As we walk into the sprawling office of a large hedge fund company, the receptionist, impeccably dressed in a white top and black skirt with a pearl necklace dangling around her neck, receives me and walks me toward my meeting room.As we walk, she briefly talks about her company. I detect a deep sense of pride and superiority as she explains how their organization manages millions of dollars of assets under management.I was thinking the company would have have a room booking system.

As we approach my meeting room she notices the lights are on and some laughter coming out of the room. A peek inside the room and sigh as she tells me in a whisper that senior partners have occupied it and we will have to wait.

She starts frantically scouring the floor as if she had lost her precious necklace. As I stood there, I couldn’t help myself but ask what she was looking for. She was visibly embarrassed. She said that she had stuck a sticky note outside the room to indicate that it was reserved for our meeting. But it had flown away.  I thought to myself, “This organization needed a room booking system.”

Many organizations big and small face similar problems one way or another, which is when they start looking for a system that can help them manage their rooms and resources.

In our 10 years of operations, we have asked several of our customers and non-customers when was it that they decided to look for a room booking system. Below are some scenarios when a room/desk booking system becomes a valuable tool in your IT system arsenal.

Traditional Calendars Are Not Effective

Traditional calendars such as Google, Yahoo, or Outlook are very effective when it comes to scheduling appointments. However, when it comes to the reservation of rooms, they fall far short because of their inherent flexibility and lack of control. These tools are highly effective for a small number of rooms and a small team or when a receptionist or secretary coordinates the scheduling of these rooms. However, it can become a nightmare when it comes to managing schedules as the company grows.

Software systems such as Microsoft Exchange or similar tools provide controls on setting room usage policies.
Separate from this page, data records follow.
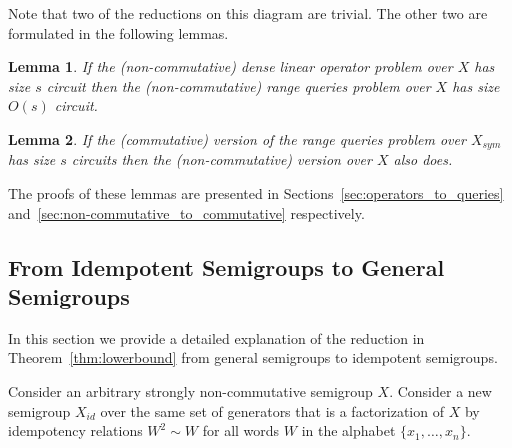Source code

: \documentclass[11pt,letterpaper]{article}
\newtheorem{lemma}{Lemma}
\begin{document}
Note that two of the reductions on this diagram are trivial. The other two are formulated in the following lemmas.


%
%

\begin{lemma} \label{lem:dense_matrices}
If the (non-commutative) dense linear operator problem over $X$ has size $s$ circuit then the (non-commutative) range queries problem over $X$ has size $O(s)$ circuit.
\end{lemma}

\begin{lemma} \label{lem:intervals}
If the (commutative) version of the range queries problem over $X_{sym}$ has size $s$ circuits then the (non-commutative) version over $X$ also does.
\end{lemma}

The proofs of these lemmas are presented in Sections~\ref{sec:operators_to_queries} and~\ref{sec:non-commutative_to_commutative} respectively.


\subsection{From Idempotent Semigroups to General Semigroups}\label{sec:noncommutative_extension}

In this section we provide a detailed explanation of the reduction in Theorem~\ref{thm:lowerbound} from general semigroups to idempotent semigroups.

Consider an arbitrary strongly non-commutative semigroup $X$. Consider a new semigroup $X_{id}$ over the same set of generators that is a factorization of $X$ by idempotency relations $W^2\sim W$ for all words $W$ in the alphabet $\{x_1,\ldots, x_n\}$.
\end{document}
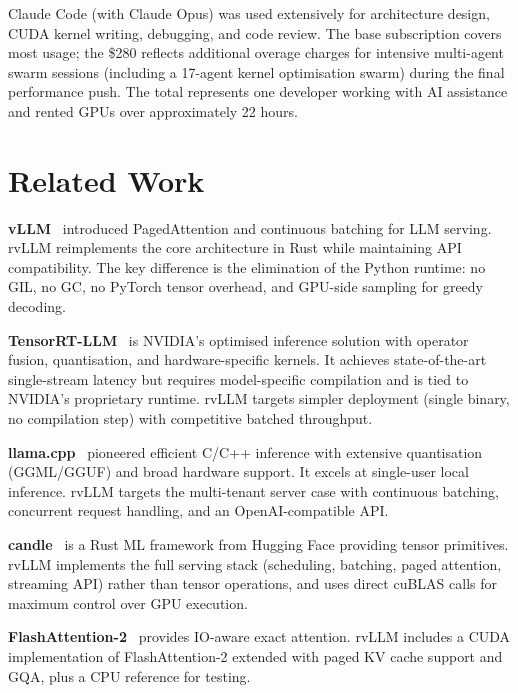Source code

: Claude Code (with Claude Opus) was used extensively for architecture design, CUDA
kernel writing, debugging, and code review. The base subscription covers most usage;
the \$280 reflects additional overage charges for intensive multi-agent swarm sessions
(including a 17-agent kernel optimisation swarm) during the final performance push.
The total represents one developer working with AI assistance and rented GPUs over
approximately 22 hours.

\section{Related Work}
\label{sec:related}

\textbf{vLLM}~\cite{kwon2023vllm} introduced PagedAttention and continuous batching
for LLM serving. rvLLM reimplements the core architecture in Rust while maintaining
API compatibility. The key difference is the elimination of the Python runtime:
no GIL, no GC, no PyTorch tensor overhead, and GPU-side sampling for greedy decoding.

\textbf{TensorRT-LLM}~\cite{tensorrtllm2024} is NVIDIA's optimised inference
solution with operator fusion, quantisation, and hardware-specific kernels. It
achieves state-of-the-art single-stream latency but requires model-specific
compilation and is tied to NVIDIA's proprietary runtime. rvLLM targets simpler
deployment (single binary, no compilation step) with competitive batched throughput.

\textbf{llama.cpp}~\cite{llamacpp2023} pioneered efficient C/C++ inference with
extensive quantisation (GGML/GGUF) and broad hardware support. It excels at
single-user local inference. rvLLM targets the multi-tenant server case with
continuous batching, concurrent request handling, and an OpenAI-compatible API.

\textbf{candle}~\cite{candle2023} is a Rust ML framework from Hugging Face
providing tensor primitives. rvLLM implements the full serving stack
(scheduling, batching, paged attention, streaming API) rather than tensor operations,
and uses direct cuBLAS calls for maximum control over GPU execution.

\textbf{FlashAttention-2}~\cite{dao2023flashattention2} provides IO-aware exact
attention. rvLLM includes a CUDA implementation of FlashAttention-2 extended with
paged KV cache support and GQA, plus a CPU reference for testing.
However, it is difficult for the regular staff to configure them. It requires the involvement of the IT team to configure and support the room.

Secretary Becomes The Bottleneck

In most small and medium-sized businesses, the secretary or the personal assistant is in charge of scheduling the room. Anyone who needs a room must email, call or approach the front desk to make a reservation. The secretary manages a single coordinated calendar and prints out the day’s schedule and places it outside the room in a slot. Now the secretary can manage many things. But this one thing can cause a lot of headaches. Employees can accuse her of preferential treatment. It becomes even worse when the secretary is on leave and someone else has to fill in for her.

Lack of Consistent Policy

It can be very frustrating without well-defined policies. A lot of favouritism and politics can creep in while allotting rooms. Clear visibility is not available for the staff who require a room. Abuse and misuse of facilities become rampant problems. Occupying a 40 pax board room for a 2-person meeting is both wasteful and disruptive. Room hogging, advanced booking for meetings that are eventually canceled, and blocking multiple rooms for tentative meetings all cause poor utilization of the facilities.

Growing Organisation

As organizations grow, they move to larger offices. There are more meetings. But there is no system to cater to the demands of the staff.  In today’s world, collaboration, partnerships, brainstorming sessions, and stand up meetings all demand dedicated spaces. Proper scheduling of these places can only be done using a room booking system.

Dynamic Workforce

Today’s workforce is dynamic. With constant interaction with colleagues, partners, customers, and associates, the scheduling of rooms needs to be done from anywhere. Firing up your computer to look for a schedule is no longer the preferred way of reserving rooms. Your staff needs on-the-go tools that help them to self-serve and schedule meetings. Devices such as mobile phones, room display panels, and digital signage provide multiple entry points into the system to help staff make reservations.

Renovating With New Technologies

For some organizations, office renovation exercises provide a good avenue where they can build smart office technologies into their architecture. Technologies such as Digital Signage, Way-Finders, and Room Display Panels bring a sense of pride and technological advancement that the office looks forward to. In these cases, the emphasis is more on the branding, look and feel and a sense of pride in their office.

Legacy Systems

Most large companies still use legacy systems that are more than 10 years old. Their user interface is clumsy and the system suddenly breaks for no apparent reason. In some cases, the vendor who supplied the system is no longer in business. So, requests for changes or bug fixes go unheeded. In these cases, the IT team simply runs the system on a server with a “DO NOT SHUTDOWN” notice stuck to it. If it were possible, we suspect that these companies would still use those systems if not for the end-of-life cycle for the supporting servers, software, and infrastructure.

Wrapping It Up

Organizations struggle with managing rooms and resources when they do not have a proper system in place. Issues like lack of policies, lax rules and heavy dependence on a particular person to manage the rooms can cause tremendous loss of productivity. With a proper room and resource booking system in place, staff can increase their productivity, thereby increasing their morale and reducing friction.